Como o cargo de senador tem mandato de oito anos e permite influenciar pautas cruciais, como a aprovação de ministros do Supremo Tribunal Federal, a disputa é tratada como prioridade máxima pelo presidente Lula, que vê no controle do Legislativo um pilar essencial para a estabilidade democrática.
Essa movimentação provoca uma mudança profunda na política local, já que Fátima precisará renunciar ao governo até o dia 4 de abril para estar apta a concorrer. O cenário tornou-se ainda mais complexo com a decisão do vice-governador, Walter Alves (MDB), de também deixar o cargo no mesmo período para buscar uma vaga de deputado estadual.

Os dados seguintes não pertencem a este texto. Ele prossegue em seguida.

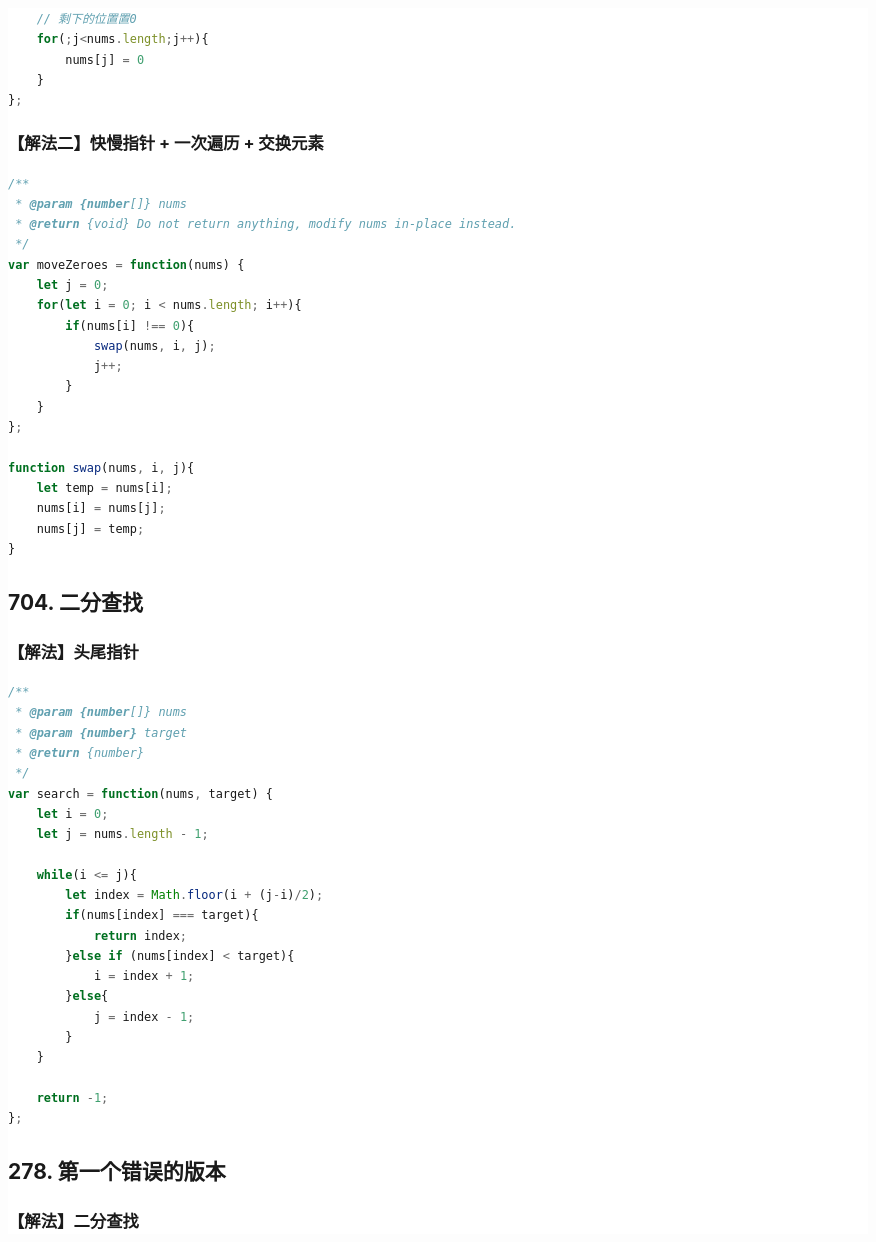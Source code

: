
 ```javascript
    // 剩下的位置置0
    for(;j<nums.length;j++){
        nums[j] = 0
    }
};
```

### 【解法二】快慢指针 + 一次遍历 + 交换元素

```javascript
/**
 * @param {number[]} nums
 * @return {void} Do not return anything, modify nums in-place instead.
 */
var moveZeroes = function(nums) {
    let j = 0;
    for(let i = 0; i < nums.length; i++){
        if(nums[i] !== 0){
            swap(nums, i, j);
            j++;
        }
    }
};

function swap(nums, i, j){
    let temp = nums[i];
    nums[i] = nums[j];
    nums[j] = temp;
}
```



## 704. 二分查找
### 【解法】头尾指针
```javascript
/**
 * @param {number[]} nums
 * @param {number} target
 * @return {number}
 */
var search = function(nums, target) {
    let i = 0;
    let j = nums.length - 1;
    
    while(i <= j){
        let index = Math.floor(i + (j-i)/2);
        if(nums[index] === target){
            return index;
        }else if (nums[index] < target){
            i = index + 1;
        }else{
            j = index - 1;
        }
    }
    
    return -1;
};
```
## 278. 第一个错误的版本
### 【解法】二分查找
```javascript
```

Com a saída simultânea dos dois ocupantes eleitos pelo voto popular, o estado enfrentará o que se chama de "vacância total", transferindo o comando temporário da gestão para o presidente da Assembleia Legislativa ou do Tribunal de Justiça até que um novo nome seja escolhido.
Diante da renúncia de governadora e vice no último ano de mandato, a legislação prevê a realização de uma eleição indireta. Diferente das eleições comuns, onde a população vai às urnas, nesse modelo a escolha do próximo governante fica a cargo dos 24 deputados estaduais da Assembleia Legislativa do Rio Grande do Norte.
O novo governador e seu vice serão eleitos para um "mandato-tampão", governando o estado apenas até a posse dos eleitos nas eleições gerais, que ocorrerá em janeiro de 2027. Este processo garante que o Executivo não fique sem comando enquanto os líderes políticos se dedicam às campanhas eleitorais.